[Stored data entries]
*** Block opens ***
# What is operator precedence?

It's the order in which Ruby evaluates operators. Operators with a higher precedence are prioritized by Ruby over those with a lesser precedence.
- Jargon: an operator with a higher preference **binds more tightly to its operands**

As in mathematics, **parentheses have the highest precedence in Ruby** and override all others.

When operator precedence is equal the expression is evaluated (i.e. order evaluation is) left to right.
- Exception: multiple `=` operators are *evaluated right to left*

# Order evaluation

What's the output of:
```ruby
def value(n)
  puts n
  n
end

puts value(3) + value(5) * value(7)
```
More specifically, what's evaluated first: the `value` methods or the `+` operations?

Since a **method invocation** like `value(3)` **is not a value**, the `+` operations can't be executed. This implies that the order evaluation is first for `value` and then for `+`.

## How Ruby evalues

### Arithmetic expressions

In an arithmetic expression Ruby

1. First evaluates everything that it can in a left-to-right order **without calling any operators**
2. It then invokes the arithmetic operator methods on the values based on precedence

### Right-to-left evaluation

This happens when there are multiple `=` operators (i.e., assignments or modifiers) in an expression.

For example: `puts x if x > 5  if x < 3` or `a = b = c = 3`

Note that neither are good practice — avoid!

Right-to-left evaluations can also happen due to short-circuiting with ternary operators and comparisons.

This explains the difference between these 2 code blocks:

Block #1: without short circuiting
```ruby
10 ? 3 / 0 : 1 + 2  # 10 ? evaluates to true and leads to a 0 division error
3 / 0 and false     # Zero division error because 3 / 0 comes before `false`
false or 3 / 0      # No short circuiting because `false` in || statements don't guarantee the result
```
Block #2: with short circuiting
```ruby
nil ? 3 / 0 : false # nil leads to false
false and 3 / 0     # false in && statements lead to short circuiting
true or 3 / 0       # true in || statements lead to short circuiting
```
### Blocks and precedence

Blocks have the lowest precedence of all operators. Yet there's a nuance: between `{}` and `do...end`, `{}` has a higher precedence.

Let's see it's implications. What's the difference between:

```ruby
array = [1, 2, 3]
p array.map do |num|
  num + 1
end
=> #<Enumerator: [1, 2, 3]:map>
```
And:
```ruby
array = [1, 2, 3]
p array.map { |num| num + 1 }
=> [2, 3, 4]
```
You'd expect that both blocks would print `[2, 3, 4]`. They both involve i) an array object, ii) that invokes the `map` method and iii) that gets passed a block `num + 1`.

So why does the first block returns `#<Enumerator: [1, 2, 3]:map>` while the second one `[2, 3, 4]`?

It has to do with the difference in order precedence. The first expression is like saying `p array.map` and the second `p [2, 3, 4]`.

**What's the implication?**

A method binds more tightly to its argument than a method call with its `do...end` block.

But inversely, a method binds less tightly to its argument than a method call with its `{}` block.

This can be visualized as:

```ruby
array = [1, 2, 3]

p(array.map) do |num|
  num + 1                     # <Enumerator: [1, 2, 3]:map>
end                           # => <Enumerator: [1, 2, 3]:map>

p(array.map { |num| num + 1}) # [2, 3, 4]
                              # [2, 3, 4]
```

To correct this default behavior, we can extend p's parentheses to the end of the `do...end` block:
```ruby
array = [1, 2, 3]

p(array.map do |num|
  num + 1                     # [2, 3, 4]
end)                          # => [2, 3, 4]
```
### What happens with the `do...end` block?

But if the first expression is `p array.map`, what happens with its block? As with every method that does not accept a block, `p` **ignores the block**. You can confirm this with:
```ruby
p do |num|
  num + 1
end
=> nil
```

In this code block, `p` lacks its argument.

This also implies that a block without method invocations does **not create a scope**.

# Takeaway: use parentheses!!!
*** Block closes ***
**WHAT IS EXPECTED**
Produce a verbatim transcription of the entries above.

**ANSWER AREA**
# What is operator precedence?

It's the order in which Ruby evaluates operators. Operators with a higher precedence are prioritized by Ruby over those with a lesser precedence.
- Jargon: an operator with a higher preference **binds more tightly to its operands**

As in mathematics, **parentheses have the highest precedence in Ruby** and override all others.

When operator precedence is equal the expression is evaluated (i.e. order evaluation is) left to right.
- Exception: multiple `=` operators are *evaluated right to left*

# Order evaluation

What's the output of:
```ruby
def value(n)
  puts n
  n
end

puts value(3) + value(5) * value(7)
```
More specifically, what's evaluated first: the `value` methods or the `+` operations?

Since a **method invocation** like `value(3)` **is not a value**, the `+` operations can't be executed. This implies that the order evaluation is first for `value` and then for `+`.

## How Ruby evalues

### Arithmetic expressions

In an arithmetic expression Ruby

1. First evaluates everything that it can in a left-to-right order **without calling any operators**
2. It then invokes the arithmetic operator methods on the values based on precedence

### Right-to-left evaluation

This happens when there are multiple `=` operators (i.e., assignments or modifiers) in an expression.

For example: `puts x if x > 5  if x < 3` or `a = b = c = 3`

Note that neither are good practice — avoid!

Right-to-left evaluations can also happen due to short-circuiting with ternary operators and comparisons.

This explains the difference between these 2 code blocks:

Block #1: without short circuiting
```ruby
10 ? 3 / 0 : 1 + 2  # 10 ? evaluates to true and leads to a 0 division error
3 / 0 and false     # Zero division error because 3 / 0 comes before `false`
false or 3 / 0      # No short circuiting because `false` in || statements don't guarantee the result
```
Block #2: with short circuiting
```ruby
nil ? 3 / 0 : false # nil leads to false
false and 3 / 0     # false in && statements lead to short circuiting
true or 3 / 0       # true in || statements lead to short circuiting
```
### Blocks and precedence

Blocks have the lowest precedence of all operators. Yet there's a nuance: between `{}` and `do...end`, `{}` has a higher precedence.

Let's see it's implications. What's the difference between:

```ruby
array = [1, 2, 3]
p array.map do |num|
  num + 1
end
=> #<Enumerator: [1, 2, 3]:map>
```
And:
```ruby
array = [1, 2, 3]
p array.map { |num| num + 1 }
=> [2, 3, 4]
```
You'd expect that both blocks would print `[2, 3, 4]`. They both involve i) an array object, ii) that invokes the `map` method and iii) that gets passed a block `num + 1`.

So why does the first block returns `#<Enumerator: [1, 2, 3]:map>` while the second one `[2, 3, 4]`?

It has to do with the difference in order precedence. The first expression is like saying `p array.map` and the second `p [2, 3, 4]`.

**What's the implication?**

A method binds more tightly to its argument than a method call with its `do...end` block.

But inversely, a method binds less tightly to its argument than a method call with its `{}` block.

This can be visualized as:

```ruby
array = [1, 2, 3]

p(array.map) do |num|
  num + 1                     # <Enumerator: [1, 2, 3]:map>
end                           # => <Enumerator: [1, 2, 3]:map>

p(array.map { |num| num + 1}) # [2, 3, 4]
                              # [2, 3, 4]
```

To correct this default behavior, we can extend p's parentheses to the end of the `do...end` block:
```ruby
array = [1, 2, 3]

p(array.map do |num|
  num + 1                     # [2, 3, 4]
end)                          # => [2, 3, 4]
```
### What happens with the `do...end` block?

But if the first expression is `p array.map`, what happens with its block? As with every method that does not accept a block, `p` **ignores the block**. You can confirm this with:
```ruby
p do |num|
  num + 1
end
=> nil
```

In this code block, `p` lacks its argument.

This also implies that a block without method invocations does **not create a scope**.

# Takeaway: use parentheses!!!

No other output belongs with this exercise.